* **PROBLEM TO WORK ON**
With the line containing "p \approx \nabla" as the first and the final line of the entries as the last, repeat exactly the lines in that span, including both.

—————

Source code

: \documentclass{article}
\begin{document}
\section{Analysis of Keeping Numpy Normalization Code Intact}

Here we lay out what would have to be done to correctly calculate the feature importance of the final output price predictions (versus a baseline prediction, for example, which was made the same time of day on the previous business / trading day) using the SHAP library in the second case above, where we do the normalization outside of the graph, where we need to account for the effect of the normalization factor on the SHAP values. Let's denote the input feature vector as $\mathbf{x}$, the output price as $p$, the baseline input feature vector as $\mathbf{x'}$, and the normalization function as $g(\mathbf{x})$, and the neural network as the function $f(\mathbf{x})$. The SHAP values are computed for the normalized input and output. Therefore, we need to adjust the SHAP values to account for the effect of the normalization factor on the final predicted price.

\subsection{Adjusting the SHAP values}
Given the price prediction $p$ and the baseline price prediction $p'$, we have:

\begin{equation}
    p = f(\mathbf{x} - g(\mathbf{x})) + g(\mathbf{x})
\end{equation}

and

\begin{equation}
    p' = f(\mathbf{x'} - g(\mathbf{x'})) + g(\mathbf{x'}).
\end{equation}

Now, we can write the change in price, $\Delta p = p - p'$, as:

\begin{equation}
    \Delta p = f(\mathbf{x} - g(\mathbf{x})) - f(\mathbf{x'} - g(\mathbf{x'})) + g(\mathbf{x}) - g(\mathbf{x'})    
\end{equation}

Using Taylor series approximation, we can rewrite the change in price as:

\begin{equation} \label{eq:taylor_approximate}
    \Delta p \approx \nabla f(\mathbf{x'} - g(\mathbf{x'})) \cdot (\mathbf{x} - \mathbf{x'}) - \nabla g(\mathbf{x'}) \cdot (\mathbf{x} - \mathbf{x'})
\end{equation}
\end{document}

—————

* **SOLUTION FOR THIS PROBLEM**
    \Delta p \approx \nabla f(\mathbf{x'} - g(\mathbf{x'})) \cdot (\mathbf{x} - \mathbf{x'}) - \nabla g(\mathbf{x'}) \cdot (\mathbf{x} - \mathbf{x'})
\end{equation}
\end{document}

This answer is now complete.